- _Task to carry out_
Give the lines below again exactly, starting with the line that holds "The next chart" and going on through the line that holds "The next few".

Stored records
··········
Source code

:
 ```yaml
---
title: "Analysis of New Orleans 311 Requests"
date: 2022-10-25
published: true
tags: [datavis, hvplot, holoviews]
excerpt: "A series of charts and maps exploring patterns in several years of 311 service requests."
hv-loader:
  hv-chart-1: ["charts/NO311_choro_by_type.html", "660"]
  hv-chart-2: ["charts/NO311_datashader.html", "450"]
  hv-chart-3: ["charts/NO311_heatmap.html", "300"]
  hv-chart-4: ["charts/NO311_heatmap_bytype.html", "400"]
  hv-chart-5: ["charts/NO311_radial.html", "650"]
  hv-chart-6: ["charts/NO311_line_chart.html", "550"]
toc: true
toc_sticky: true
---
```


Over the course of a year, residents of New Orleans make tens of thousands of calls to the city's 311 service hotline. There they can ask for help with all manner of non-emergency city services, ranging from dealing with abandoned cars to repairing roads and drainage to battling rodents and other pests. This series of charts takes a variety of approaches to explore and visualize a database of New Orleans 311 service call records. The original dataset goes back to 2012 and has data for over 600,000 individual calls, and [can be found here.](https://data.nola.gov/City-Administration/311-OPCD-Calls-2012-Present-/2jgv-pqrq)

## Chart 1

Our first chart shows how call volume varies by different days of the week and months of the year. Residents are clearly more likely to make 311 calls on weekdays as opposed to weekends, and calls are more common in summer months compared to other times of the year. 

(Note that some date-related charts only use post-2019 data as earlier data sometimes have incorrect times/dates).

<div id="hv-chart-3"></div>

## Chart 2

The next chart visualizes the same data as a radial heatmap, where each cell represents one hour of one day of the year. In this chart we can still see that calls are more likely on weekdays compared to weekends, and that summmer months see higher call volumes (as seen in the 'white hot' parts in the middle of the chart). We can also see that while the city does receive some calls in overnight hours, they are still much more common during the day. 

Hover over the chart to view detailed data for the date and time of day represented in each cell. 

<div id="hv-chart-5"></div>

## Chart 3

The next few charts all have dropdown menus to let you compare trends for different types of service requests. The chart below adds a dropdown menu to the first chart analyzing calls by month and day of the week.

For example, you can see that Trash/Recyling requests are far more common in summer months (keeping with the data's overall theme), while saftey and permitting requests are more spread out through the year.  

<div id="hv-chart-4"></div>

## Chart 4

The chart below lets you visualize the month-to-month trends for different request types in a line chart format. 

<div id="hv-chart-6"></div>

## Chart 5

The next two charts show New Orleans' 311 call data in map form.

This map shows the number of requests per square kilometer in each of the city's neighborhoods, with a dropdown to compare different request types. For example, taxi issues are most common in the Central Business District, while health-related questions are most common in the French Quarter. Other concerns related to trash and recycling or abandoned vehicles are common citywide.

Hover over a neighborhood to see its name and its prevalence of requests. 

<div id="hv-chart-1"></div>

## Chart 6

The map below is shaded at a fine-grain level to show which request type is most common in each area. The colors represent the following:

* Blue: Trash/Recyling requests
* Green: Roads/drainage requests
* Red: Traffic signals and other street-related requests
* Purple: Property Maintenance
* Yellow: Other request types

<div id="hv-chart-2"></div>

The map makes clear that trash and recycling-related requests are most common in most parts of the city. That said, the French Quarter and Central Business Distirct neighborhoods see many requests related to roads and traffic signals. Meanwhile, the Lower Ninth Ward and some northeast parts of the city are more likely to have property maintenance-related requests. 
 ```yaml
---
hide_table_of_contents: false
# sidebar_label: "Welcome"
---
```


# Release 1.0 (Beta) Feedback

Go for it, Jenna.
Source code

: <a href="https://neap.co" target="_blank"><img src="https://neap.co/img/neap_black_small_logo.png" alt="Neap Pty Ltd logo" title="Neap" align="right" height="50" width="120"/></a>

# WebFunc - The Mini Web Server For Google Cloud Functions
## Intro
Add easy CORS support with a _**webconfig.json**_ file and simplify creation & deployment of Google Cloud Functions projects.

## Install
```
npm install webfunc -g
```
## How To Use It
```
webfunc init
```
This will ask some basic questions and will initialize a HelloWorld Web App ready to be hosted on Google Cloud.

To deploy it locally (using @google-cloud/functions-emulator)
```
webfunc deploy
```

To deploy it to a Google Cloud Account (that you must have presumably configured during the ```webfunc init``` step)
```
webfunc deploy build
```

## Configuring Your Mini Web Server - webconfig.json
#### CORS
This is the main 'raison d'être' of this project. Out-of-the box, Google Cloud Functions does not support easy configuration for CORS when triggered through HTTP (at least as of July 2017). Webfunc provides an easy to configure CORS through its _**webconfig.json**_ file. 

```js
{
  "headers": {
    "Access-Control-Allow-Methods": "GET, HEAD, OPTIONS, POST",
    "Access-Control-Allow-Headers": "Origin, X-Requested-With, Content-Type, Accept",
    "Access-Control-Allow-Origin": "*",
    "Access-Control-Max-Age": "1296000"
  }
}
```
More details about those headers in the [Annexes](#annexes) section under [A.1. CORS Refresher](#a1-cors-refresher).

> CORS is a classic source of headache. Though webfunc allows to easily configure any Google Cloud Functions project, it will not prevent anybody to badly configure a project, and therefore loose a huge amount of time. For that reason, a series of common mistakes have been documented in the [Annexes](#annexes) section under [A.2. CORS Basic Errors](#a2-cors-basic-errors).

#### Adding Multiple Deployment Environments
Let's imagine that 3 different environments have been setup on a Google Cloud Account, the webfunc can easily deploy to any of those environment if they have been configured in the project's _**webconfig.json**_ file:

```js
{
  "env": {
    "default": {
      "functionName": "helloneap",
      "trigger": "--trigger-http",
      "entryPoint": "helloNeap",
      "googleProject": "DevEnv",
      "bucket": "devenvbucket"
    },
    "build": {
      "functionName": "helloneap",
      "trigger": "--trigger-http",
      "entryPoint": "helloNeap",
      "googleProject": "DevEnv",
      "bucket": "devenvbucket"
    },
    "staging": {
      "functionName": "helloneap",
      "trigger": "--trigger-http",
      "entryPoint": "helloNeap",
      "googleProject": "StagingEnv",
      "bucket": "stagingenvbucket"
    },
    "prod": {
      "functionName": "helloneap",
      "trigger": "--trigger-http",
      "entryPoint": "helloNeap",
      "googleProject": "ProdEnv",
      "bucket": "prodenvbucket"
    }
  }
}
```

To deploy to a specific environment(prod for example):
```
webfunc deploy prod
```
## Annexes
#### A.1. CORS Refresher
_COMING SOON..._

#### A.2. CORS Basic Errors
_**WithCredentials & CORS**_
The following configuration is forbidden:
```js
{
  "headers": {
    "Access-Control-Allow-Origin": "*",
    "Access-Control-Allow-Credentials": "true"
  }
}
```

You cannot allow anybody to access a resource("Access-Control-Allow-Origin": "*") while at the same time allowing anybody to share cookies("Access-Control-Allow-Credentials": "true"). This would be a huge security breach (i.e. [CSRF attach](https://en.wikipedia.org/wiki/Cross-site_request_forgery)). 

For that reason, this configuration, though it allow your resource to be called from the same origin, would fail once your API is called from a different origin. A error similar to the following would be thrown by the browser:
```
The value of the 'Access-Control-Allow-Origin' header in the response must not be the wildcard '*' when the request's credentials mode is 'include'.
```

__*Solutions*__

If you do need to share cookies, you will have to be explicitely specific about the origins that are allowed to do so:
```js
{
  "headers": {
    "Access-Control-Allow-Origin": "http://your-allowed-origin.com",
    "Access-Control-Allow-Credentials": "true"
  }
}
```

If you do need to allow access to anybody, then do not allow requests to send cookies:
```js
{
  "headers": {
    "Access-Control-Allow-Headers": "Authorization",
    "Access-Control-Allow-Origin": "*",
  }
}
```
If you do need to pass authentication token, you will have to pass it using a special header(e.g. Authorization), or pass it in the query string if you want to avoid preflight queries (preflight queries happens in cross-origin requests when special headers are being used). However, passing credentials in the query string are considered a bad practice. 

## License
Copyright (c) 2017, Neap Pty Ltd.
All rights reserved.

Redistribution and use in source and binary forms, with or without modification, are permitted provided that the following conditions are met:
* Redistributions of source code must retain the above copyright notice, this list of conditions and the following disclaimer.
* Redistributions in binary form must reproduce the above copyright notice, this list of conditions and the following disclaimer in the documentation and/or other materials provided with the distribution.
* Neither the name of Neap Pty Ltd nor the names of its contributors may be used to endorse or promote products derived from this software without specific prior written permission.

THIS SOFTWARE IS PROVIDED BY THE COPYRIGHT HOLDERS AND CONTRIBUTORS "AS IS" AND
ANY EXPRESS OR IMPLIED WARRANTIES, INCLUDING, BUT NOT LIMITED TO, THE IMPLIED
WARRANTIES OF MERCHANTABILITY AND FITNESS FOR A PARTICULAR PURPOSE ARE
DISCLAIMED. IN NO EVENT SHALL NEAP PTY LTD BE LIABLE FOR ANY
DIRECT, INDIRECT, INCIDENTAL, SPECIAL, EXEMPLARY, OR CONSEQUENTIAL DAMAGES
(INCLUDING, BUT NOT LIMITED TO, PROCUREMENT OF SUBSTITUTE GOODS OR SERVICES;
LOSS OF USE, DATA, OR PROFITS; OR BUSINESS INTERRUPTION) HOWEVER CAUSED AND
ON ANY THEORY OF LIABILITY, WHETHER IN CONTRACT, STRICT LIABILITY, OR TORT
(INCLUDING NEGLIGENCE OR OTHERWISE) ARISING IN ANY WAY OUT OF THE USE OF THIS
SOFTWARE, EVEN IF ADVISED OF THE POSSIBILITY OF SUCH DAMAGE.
··········
- _Exercise answer_
The next chart visualizes the same data as a radial heatmap, where each cell represents one hour of one day of the year. In this chart we can still see that calls are more likely on weekdays compared to weekends, and that summmer months see higher call volumes (as seen in the 'white hot' parts in the middle of the chart). We can also see that while the city does receive some calls in overnight hours, they are still much more common during the day. 

Hover over the chart to view detailed data for the date and time of day represented in each cell. 

<div id="hv-chart-5"></div>

## Chart 3

The next few charts all have dropdown menus to let you compare trends for different types of service requests. The chart below adds a dropdown menu to the first chart analyzing calls by month and day of the week.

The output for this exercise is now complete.